However, Senator Joker Arroyo believes there is really missing money.
Angus Reid Consultants says Filipinos Split Over New Constitution.
Two bishops oppose the small town lottery (which is due to debut in places like Iloilo City).
In the punditocracy, my column today (first of two parts) is Institutionalizing people power.
Billy Esposo reveals what he had everyone on tenterhooks for: the Anointed One of both he and former president Ramos as the next man to lead the country is… Quezon City Mayor Felicano Belmonte, Jr. I must say, I’m very happy as a Quezon City resident and Belmonte has arrested the tide of disintegration and inefficiency that had seemingly engulfed the city. Vice Mayor Herbert Bautista is rather under appreciated, too. But presidential timber?
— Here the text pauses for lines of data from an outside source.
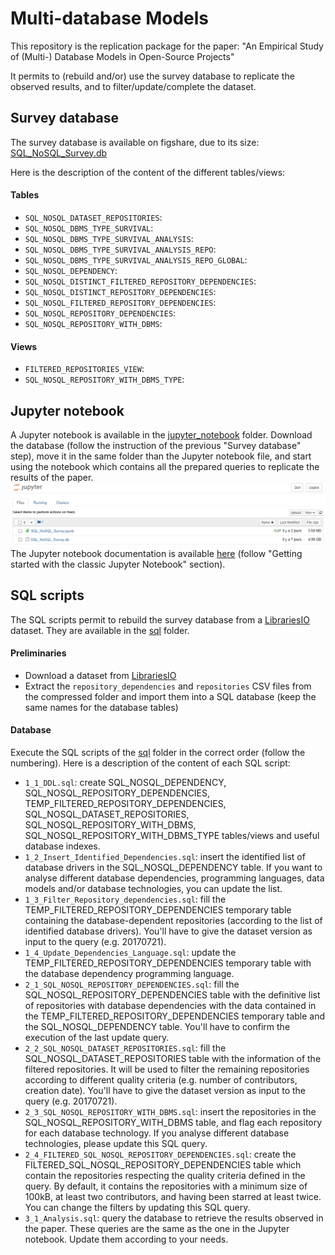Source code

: # Multi-database Models
This repository is the replication package for the paper: "An Empirical Study of (Multi-) Database Models in Open-Source Projects"

It permits to (rebuild and/or) use the survey database to replicate the observed results, and to filter/update/complete the dataset.

## Survey database
The survey database is available on figshare, due to its size: [SQL_NoSQL_Survey.db](https://figshare.com/s/fb5c35279ab68ec52ffc)

Here is the description of the content of the different tables/views:
#### Tables
- `SQL_NOSQL_DATASET_REPOSITORIES`:
- `SQL_NOSQL_DBMS_TYPE_SURVIVAL`:
- `SQL_NOSQL_DBMS_TYPE_SURVIVAL_ANALYSIS`:
- `SQL_NOSQL_DBMS_TYPE_SURVIVAL_ANALYSIS_REPO`:
- `SQL_NOSQL_DBMS_TYPE_SURVIVAL_ANALYSIS_REPO_GLOBAL`:
- `SQL_NOSQL_DEPENDENCY`:
- `SQL_NOSQL_DISTINCT_FILTERED_REPOSITORY_DEPENDENCIES`:
- `SQL_NOSQL_DISTINCT_REPOSITORY_DEPENDENCIES`:
- `SQL_NOSQL_FILTERED_REPOSITORY_DEPENDENCIES`:
- `SQL_NOSQL_REPOSITORY_DEPENDENCIES`:
- `SQL_NOSQL_REPOSITORY_WITH_DBMS`:

#### Views
- `FILTERED_REPOSITORIES_VIEW`:
- `SQL_NOSQL_REPOSITORY_WITH_DBMS_TYPE`:

## Jupyter notebook
A Jupyter notebook is available in the [jupyter_notebook](jupyter_notebook/SQL_NoSQL_Survey.ipynb) folder. Download the database (follow the instruction of the previous "Survey database" step), move it in the same folder than the Jupyter notebook file, and start using the notebook which contains all the prepared queries to replicate the results of the paper.
![alt text](https://github.com/benatspo/Multi-database_Models/blob/main/img/jupyter_notebook.png?raw=true)
The Jupyter notebook documentation is available [here](https://jupyter.org/install) (follow "Getting started with the classic Jupyter Notebook" section).

## SQL scripts
The SQL scripts permit to rebuild the survey database from a [LibrariesIO](https://libraries.io/data) dataset. They are available in the [sql](sql/) folder.

#### Preliminaries
- Download a dataset from [LibrariesIO](https://libraries.io/data)
- Extract the `repository_dependencies` and `repositories` CSV files from the compressed folder and import them into a SQL database (keep the same names for the database tables)

#### Database 
Execute the SQL scripts of the [sql](sql/) folder in the correct order (follow the numbering). Here is a description of the content of each SQL script:
- `1_1_DDL.sql`: create SQL_NOSQL_DEPENDENCY, SQL_NOSQL_REPOSITORY_DEPENDENCIES, TEMP_FILTERED_REPOSITORY_DEPENDENCIES, SQL_NOSQL_DATASET_REPOSITORIES, SQL_NOSQL_REPOSITORY_WITH_DBMS, SQL_NOSQL_REPOSITORY_WITH_DBMS_TYPE tables/views and useful database indexes.
- `1_2_Insert_Identified_Dependencies.sql`: insert the identified list of database drivers in the SQL_NOSQL_DEPENDENCY table. If you want to analyse different database dependencies, programming languages, data models and/or database technologies, you can update the list.
- `1_3_Filter_Repository_dependencies.sql`: fill the TEMP_FILTERED_REPOSITORY_DEPENDENCIES temporary table containing the database-dependent repositories (according to the list of identified database drivers). You'll have to give the dataset version as input to the query (e.g. 20170721).
- `1_4_Update_Dependencies_Language.sql`: update the TEMP_FILTERED_REPOSITORY_DEPENDENCIES temporary table with the database dependency programming language.
- `2_1_SQL_NOSQL_REPOSITORY_DEPENDENCIES.sql`: fill the SQL_NOSQL_REPOSITORY_DEPENDENCIES table with the definitive list of repositories with database dependencies with the data contained in the TEMP_FILTERED_REPOSITORY_DEPENDENCIES temporary table and the SQL_NOSQL_DEPENDENCY table. You'll have to confirm the execution of the last update query.
- `2_2_SQL_NOSQL_DATASET_REPOSITORIES.sql`: fill the SQL_NOSQL_DATASET_REPOSITORIES table with the information of the filtered repositories. It will be used to filter the remaining repositories according to different quality criteria (e.g. number of contributors, creation date). You'll have to give the dataset version as input to the query (e.g. 20170721).
- `2_3_SQL_NOSQL_REPOSITORY_WITH_DBMS.sql`: insert the repositories in the SQL_NOSQL_REPOSITORY_WITH_DBMS table, and flag each repository for each database technology. If you analyse different database technologies, please update this SQL query.
- `2_4_FILTERED_SQL_NOSQL_REPOSITORY_DEPENDENCIES.sql`: create the FILTERED_SQL_NOSQL_REPOSITORY_DEPENDENCIES table which contain the repositories respecting the quality criteria defined in the query. By default, it contains the repositories with a minimum size of 100kB, at least two contributors, and having been starred at least twice. You can change the filters by updating this SQL query.
- `3_1_Analysis.sql`: query the database to retrieve the results observed in the paper. These queries are the same as the one in the Jupyter notebook. Update them according to your needs.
Amando Doronila says the State of the Nation address revealed the twin pillars of the presidency are: the bayonet and the pork barrel. He believes she’s decided the 2007 elections are necessary to give her a mandate, and that constitutional amendments will be off the table until then.
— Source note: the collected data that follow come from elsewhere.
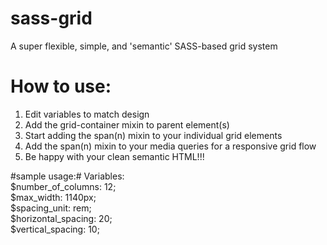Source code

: # sass-grid
A super flexible, simple, and 'semantic' SASS-based grid system

# How to use: #
1.  Edit variables to match design  
2.  Add the grid-container mixin to parent element(s)  
3.  Start adding the span(n) mixin to your individual grid elements  
4.  Add the span(n) mixin to your media queries for a responsive grid flow  
5.  Be happy with your clean semantic HTML!!!

#sample usage:#
Variables:  
    $number_of_columns: 12;  
    $max_width: 1140px;   
    $spacing_unit: rem;  
    $horizontal_spacing: 20;  
    $vertical_spacing: 10;
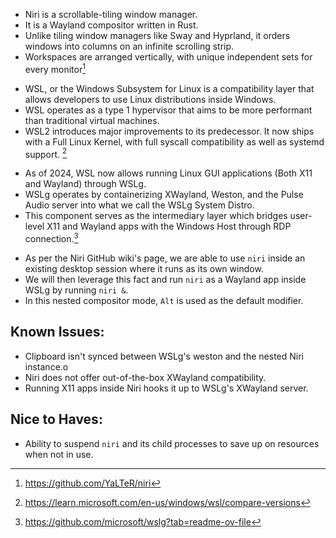 - Niri is a scrollable-tiling window manager.
- It is a Wayland compositor written in Rust.
- Unlike tiling window managers like Sway and Hyprland, it orders windows into columns on an infinite scrolling strip.
- Workspaces are arranged vertically, with unique independent sets for every monitor[^1]

[^1]: https://github.com/YaLTeR/niri

- WSL, or the Windows Subsystem for Linux is a compatibility layer that allows developers to use Linux distributions inside Windows.
- WSL operates as a type 1 hypervisor that aims to be more performant than traditional virtual machines.
- WSL2 introduces major improvements to its predecessor. It now ships with a Full Linux Kernel, with full syscall compatibility as well as systemd support. [^2]

[^2]: https://learn.microsoft.com/en-us/windows/wsl/compare-versions

- As of 2024, WSL now allows running Linux GUI applications (Both X11 and Wayland) through WSLg.
- WSLg operates by containerizing XWayland, Weston, and the Pulse Audio server into what we call the WSLg System Distro.
- This component serves as the intermediary layer which bridges user-level X11 and Wayland apps with the Windows Host through RDP connection.[^3]

[^3]: https://github.com/microsoft/wslg?tab=readme-ov-file

- As per the Niri GitHub wiki's page, we are able to use `niri` inside an existing desktop session where it runs as its own window.
- We will then leverage this fact and run `niri` as a Wayland app inside WSLg by running `niri &`.
- In this nested compositor mode, `Alt` is used as the default modifier.

## Known Issues:

- Clipboard isn't synced between WSLg's weston and the nested Niri instance.o
- Niri does not offer out-of-the-box XWayland compatibility.
- Running X11 apps inside Niri hooks it up to WSLg's XWayland server.

## Nice to Haves:

- Ability to suspend `niri` and its child processes to save up on resources when not in use.

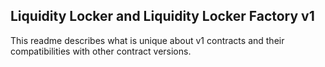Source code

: ## Liquidity Locker and Liquidity Locker Factory v1

This readme describes what is unique about v1 contracts and their compatibilities with other contract versions.
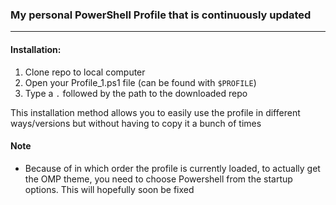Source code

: ### My personal PowerShell Profile that is continuously updated 

---

#### Installation:
1. Clone repo to local computer
2. Open your Profile_1.ps1 file (can be found with `$PROFILE`)
3. Type a `.` followed by the path to the downloaded repo

This installation method allows you to easily use the profile in different ways/versions but without having to copy it a bunch of times

#### Note
- Because of in which order the profile is currently loaded, to actually get the OMP theme, you need to choose Powershell from the startup options. This will hopefully soon be fixed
W. Scott Thompson writing in The New Straits Times, suggests the President is a Marcos in the making -and this, from opinions he’s gathered from people close to her:
In a discussion last week, he recalled my column in 2001, noting that Arroyo had a full decade of power at her disposal (no sitting president is going to fail to win re-election!), a name and fortune already achieved, and could devote herself to her place in history by transforming her country. Instead she chose the time-honoured path of “trapos” (traditional politician) politics, rather than reform. It is felt in every quarter.
My source went on to say that she might leave the country with a worse legacy than Marcos…
“The problem with Arroyo is that she is simply eroding all the achievements of the past, she is tearing away at what has been accomplished. Her husband has institutionalised greed to a new standard.
“With Marcos,” he went on, “you knew something had to give. The country had to change. We had a revolution. She is going to wear the country down, grind it down to a sick performer, saved from bankruptcy by the success of the neighbourhood.”
Ducky Paredes comments on PAL’s first flight -and how the Secretary of Justice helped a fellow official evade arrest.
Jojo Robles reminds us of something I’ve also written about: a huge land case in Caloocan than has become a litmus test on the validity of the Torrens titling system.
Bong Austero is left breathless by Mirant.
In Thailand: reconciliation or further division? This is the question before the opposition.
In the blogosphere, here’s a blog with political commentary with a twist: Kung Fu Shoes Says.
Philippine Commentary attended the One Voice meeting last Saturday. More from Toots Ople.
(Link to front page image: Kottke.org.)
Achieving Happiness says allegations concerning the evaporation of funds at the Overseas Worker Welfare Administration is not new.
Design Observer has top ten things never taught in design school -which can apply to life and work in general, too.